181 looks like some kind of ebony... Maybe Brazillian ebony given the markings on the sample, but it doesn't look like the BE sample on your site.


----------



## phinds (Jul 22, 2016)

DKMD said:


> 181 looks like some kind of ebony... Maybe Brazillian ebony given the markings on the sample, but it doesn't look like the BE sample on your site.


Thanks, David. Yeah, I agree that some kind of ebony seems like good possibility but I checked my pages and couldn't find a match that was close enough to be very helpful. Plus, most ebonies, particularly the true ebonies (genus Diospyros) tend to be from Africa or Asia.

Ebonies, like the rosewoods, can be very difficult to ID/distinguish so I may never figure this one out.

Reactions: Like 1


----------



## DKMD (Jul 22, 2016)

Here's a question for you, Paul... Does pore density give a clue about wood ID? In other words, does the number of pores per square centimeter remain consistent for samples of a given species? I realize pore shape, distribution, and patterns are useful, but I wonder about the density...

Reactions: Like 1


----------



## indonesianwood (Jul 22, 2016)

176 look like tamarind heartwood..
Does it sinking on the water??


----------



## phinds (Jul 22, 2016)

DKMD said:


> Here's a question for you, Paul... Does pore density give a clue about wood ID? In other words, does the number of pores per square centimeter remain consistent for samples of a given species? I realize pore shape, distribution, and patterns are useful, but I wonder about the density...

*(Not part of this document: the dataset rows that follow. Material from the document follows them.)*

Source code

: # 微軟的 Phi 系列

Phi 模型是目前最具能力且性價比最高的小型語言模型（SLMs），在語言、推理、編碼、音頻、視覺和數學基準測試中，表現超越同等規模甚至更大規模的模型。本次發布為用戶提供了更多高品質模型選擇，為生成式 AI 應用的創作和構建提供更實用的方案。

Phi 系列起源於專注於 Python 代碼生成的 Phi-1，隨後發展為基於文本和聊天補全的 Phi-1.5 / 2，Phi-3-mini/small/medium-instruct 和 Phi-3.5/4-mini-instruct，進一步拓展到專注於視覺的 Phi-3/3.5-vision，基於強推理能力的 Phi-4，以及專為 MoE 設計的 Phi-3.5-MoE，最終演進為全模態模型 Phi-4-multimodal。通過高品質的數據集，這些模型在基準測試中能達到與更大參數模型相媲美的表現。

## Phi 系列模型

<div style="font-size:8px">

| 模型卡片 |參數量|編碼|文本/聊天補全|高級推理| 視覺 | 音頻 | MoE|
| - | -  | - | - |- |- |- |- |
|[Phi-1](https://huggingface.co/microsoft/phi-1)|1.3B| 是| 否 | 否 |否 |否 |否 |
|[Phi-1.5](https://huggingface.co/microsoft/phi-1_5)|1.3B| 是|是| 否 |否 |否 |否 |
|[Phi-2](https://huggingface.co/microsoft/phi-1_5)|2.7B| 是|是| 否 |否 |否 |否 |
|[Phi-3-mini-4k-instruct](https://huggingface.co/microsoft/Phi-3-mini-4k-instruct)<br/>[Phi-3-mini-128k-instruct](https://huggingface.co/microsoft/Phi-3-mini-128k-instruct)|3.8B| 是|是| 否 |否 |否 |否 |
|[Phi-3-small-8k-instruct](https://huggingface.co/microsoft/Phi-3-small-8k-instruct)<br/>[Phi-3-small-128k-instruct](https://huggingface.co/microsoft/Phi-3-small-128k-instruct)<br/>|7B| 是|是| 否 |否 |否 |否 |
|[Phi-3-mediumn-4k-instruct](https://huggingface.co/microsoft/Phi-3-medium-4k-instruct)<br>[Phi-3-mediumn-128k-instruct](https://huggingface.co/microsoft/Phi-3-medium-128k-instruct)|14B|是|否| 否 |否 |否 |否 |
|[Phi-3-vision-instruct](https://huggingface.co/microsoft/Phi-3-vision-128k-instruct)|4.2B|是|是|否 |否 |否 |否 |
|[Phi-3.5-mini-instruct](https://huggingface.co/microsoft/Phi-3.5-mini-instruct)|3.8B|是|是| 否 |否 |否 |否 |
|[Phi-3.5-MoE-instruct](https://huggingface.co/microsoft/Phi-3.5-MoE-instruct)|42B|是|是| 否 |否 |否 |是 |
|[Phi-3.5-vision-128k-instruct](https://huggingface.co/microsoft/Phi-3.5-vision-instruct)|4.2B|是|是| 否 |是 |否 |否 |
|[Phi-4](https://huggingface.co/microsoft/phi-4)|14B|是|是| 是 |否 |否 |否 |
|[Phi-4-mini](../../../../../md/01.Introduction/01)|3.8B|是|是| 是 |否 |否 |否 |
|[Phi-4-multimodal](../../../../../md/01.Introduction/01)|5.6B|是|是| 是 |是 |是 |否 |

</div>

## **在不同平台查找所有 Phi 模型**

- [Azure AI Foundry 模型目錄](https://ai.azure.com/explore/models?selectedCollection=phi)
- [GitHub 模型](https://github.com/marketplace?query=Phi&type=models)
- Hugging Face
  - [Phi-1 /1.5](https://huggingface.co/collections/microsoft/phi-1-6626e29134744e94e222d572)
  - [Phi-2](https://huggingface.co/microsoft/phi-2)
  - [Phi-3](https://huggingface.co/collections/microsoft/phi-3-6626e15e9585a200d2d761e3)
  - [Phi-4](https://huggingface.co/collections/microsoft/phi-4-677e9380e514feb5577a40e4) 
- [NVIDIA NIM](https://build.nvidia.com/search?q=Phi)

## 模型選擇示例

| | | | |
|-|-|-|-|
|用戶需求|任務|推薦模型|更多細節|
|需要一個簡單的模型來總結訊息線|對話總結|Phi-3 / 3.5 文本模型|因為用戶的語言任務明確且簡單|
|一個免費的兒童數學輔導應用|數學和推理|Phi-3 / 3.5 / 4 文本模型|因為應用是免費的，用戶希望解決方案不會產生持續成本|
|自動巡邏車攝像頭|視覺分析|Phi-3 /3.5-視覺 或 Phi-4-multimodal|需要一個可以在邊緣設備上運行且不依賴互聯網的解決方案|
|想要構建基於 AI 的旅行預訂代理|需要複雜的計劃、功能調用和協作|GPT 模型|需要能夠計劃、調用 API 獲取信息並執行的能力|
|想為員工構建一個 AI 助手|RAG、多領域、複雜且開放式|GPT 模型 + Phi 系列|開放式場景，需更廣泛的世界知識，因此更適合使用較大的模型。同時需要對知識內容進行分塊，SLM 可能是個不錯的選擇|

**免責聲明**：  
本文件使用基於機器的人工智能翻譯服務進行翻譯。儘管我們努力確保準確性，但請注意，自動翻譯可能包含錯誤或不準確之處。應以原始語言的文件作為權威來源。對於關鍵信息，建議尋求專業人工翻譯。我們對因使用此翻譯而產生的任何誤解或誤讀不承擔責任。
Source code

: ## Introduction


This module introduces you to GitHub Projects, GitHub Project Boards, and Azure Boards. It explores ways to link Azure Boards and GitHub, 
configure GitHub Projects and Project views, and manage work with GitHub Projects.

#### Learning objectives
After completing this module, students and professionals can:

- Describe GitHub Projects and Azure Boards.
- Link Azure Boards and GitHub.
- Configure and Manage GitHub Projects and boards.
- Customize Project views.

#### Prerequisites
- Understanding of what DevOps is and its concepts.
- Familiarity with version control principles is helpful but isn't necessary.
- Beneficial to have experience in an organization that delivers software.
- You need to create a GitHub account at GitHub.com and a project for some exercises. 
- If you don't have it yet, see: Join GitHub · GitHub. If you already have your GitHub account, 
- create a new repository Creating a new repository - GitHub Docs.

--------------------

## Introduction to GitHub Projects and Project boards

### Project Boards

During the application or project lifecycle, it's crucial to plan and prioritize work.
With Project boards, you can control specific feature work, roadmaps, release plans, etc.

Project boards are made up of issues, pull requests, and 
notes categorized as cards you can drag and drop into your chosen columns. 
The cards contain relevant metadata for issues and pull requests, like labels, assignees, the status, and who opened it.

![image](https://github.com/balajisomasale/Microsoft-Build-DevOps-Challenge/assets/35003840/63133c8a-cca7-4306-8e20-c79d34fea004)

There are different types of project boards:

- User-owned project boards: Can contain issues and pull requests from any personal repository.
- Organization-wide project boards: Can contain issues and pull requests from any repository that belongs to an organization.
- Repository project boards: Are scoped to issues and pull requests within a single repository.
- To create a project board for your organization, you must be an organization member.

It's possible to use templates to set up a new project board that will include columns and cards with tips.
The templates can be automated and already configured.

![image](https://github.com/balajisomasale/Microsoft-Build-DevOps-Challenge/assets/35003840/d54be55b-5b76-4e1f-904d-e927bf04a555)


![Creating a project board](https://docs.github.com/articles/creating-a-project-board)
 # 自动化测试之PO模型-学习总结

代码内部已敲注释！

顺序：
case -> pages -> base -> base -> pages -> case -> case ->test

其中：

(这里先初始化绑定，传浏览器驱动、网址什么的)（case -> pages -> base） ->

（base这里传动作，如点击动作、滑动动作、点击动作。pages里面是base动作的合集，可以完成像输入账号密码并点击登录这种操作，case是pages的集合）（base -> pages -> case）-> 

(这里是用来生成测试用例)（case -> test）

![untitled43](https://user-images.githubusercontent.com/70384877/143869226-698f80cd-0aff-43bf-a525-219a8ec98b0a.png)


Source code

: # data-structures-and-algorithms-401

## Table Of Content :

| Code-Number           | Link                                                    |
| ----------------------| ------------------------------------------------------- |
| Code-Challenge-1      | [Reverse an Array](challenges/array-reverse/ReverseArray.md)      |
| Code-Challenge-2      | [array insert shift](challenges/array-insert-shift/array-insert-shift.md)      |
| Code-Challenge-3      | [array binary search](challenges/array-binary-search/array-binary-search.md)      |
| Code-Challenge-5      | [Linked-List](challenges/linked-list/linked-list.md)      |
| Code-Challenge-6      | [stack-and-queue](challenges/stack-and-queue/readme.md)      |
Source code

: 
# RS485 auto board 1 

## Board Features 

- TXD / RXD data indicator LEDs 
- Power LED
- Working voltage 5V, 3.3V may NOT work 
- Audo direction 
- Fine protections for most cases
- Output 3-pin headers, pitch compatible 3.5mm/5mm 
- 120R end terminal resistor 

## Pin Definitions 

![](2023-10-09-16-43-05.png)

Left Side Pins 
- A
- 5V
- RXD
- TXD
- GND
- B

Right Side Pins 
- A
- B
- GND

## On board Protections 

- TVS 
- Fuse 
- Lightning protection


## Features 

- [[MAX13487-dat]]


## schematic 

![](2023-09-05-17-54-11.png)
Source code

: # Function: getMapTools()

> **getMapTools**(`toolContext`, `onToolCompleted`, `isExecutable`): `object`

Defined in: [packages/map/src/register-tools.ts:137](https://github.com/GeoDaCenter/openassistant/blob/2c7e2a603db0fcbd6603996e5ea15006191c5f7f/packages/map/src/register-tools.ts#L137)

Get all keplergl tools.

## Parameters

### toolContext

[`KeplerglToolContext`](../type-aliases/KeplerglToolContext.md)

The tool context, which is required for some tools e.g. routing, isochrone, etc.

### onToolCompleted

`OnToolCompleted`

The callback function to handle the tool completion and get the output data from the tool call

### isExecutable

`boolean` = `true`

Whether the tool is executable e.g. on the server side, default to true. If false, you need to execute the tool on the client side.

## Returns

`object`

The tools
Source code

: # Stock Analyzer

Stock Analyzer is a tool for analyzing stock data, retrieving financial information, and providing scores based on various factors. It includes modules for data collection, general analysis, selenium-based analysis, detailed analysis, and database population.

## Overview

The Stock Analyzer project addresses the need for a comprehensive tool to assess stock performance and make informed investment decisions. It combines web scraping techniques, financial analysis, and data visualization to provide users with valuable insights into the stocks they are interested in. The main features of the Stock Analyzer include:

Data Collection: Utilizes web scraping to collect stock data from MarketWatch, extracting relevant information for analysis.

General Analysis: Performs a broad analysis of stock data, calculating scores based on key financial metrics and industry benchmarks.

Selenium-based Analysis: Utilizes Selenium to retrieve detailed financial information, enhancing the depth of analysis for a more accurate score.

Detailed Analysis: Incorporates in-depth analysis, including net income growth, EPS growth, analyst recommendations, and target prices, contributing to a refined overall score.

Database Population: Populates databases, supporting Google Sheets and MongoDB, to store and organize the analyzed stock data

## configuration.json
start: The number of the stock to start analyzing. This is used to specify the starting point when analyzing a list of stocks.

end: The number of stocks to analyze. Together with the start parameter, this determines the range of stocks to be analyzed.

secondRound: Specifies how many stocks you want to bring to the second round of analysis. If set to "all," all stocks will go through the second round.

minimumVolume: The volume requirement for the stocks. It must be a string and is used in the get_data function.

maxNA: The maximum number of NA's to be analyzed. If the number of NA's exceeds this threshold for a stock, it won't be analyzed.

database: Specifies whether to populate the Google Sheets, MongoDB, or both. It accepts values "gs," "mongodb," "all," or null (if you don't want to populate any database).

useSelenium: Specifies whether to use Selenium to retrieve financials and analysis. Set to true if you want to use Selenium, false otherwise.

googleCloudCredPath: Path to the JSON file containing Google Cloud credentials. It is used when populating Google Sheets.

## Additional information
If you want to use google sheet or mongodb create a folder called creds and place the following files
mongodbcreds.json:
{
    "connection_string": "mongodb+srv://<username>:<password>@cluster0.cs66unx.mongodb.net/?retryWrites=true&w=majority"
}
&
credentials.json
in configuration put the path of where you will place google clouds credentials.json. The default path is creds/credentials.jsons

David, yes pore density does matter and can be very indicative of is/is not a species. It does not remain terribly consistent within a species (or even a single plank) but it doesn't range too far from the average. It was in fact one of the considerations that caused me to rule out Brazilian ebony. #181 has a noticeably lower pore density than Brazilian ebony

Reactions: Thank You! 1


----------



## phinds (Jul 22, 2016)

indonesianwood said:


> 176 look like tamarind heartwood..
> Does it sinking on the water??


Thanks for the suggestion.

As specifically stated in the text, it has a density about 67 lbs/cuft so yes it would sink in water, but while you are spot on that the face grain looks like tamarind, the end grain immediately rules that out. #176 has heavy (although faint) confluent parenchyma and although tamarind has noticeable vasicentric parenchyma, the circles don't merge into confluent bands.


----------



## Nature Man (Jul 22, 2016)

177 resembles Mahogany. Chuck


----------



## phinds (Jul 22, 2016)

Nature Man said:


> 177 resembles Mahogany. Chuck


Only superficially, Chuck. End grain rules that out immediately, but thanks for looking.

Reactions: Thank You! 1


----------



## barry richardson (Jul 23, 2016)

168 looks like Apitong. Not one of your latest additions, but I strayed......


----------



## barry richardson (Jul 23, 2016)

176. I'm sure you know this but Iroko is often referred to as African Teak. Doesn't look like what I have though...


----------



## phinds (Jul 23, 2016)

barry richardson said:


> 176. I'm sure you know this but Iroko is often referred to as African Teak. Doesn't look like what I have though...


That's a good catch on the name, but yeah I do know that and the end grain ruled out iroko immediately for both of the mystery woods labled "African teak"


----------



## phinds (Jul 23, 2016)

barry richardson said:


> 168 looks like Apitong. Not one of your latest additions, but I strayed......


That's an excellent catch Barry. I think you may be right, but, here's what I've added to the page:

Barry Richardson of the Wood Barter forum suggested that this might be apitong and I think that's a VERY good likelihood. The only possible flaw that I see is that the pores in this wood seem to be clearly smaller (but with about the same density) as in all of my samples of apitong and not surprisingly the corresponding way that the pores show up on a flat cut surface exhibits a difference based on that same fact. Still, apitong is closer than anything else I've found so far.

AMMENDED AS FOLLOWS:

[LATER] After some more research, I find that previously unknown to me, Milicia regia is also sometimes called iroko. I had only Milicia excelsa as iroko but have changed that on the iroko page. The single example of Milicia excelsa end grain that I have been able to find on the internet does seem to have larger pores than my Milicia excelsa samples on which I had based the statement directly above, so this mystery wood might well be Milicia regia.

Thanks Barry

Reactions: Like 1


----------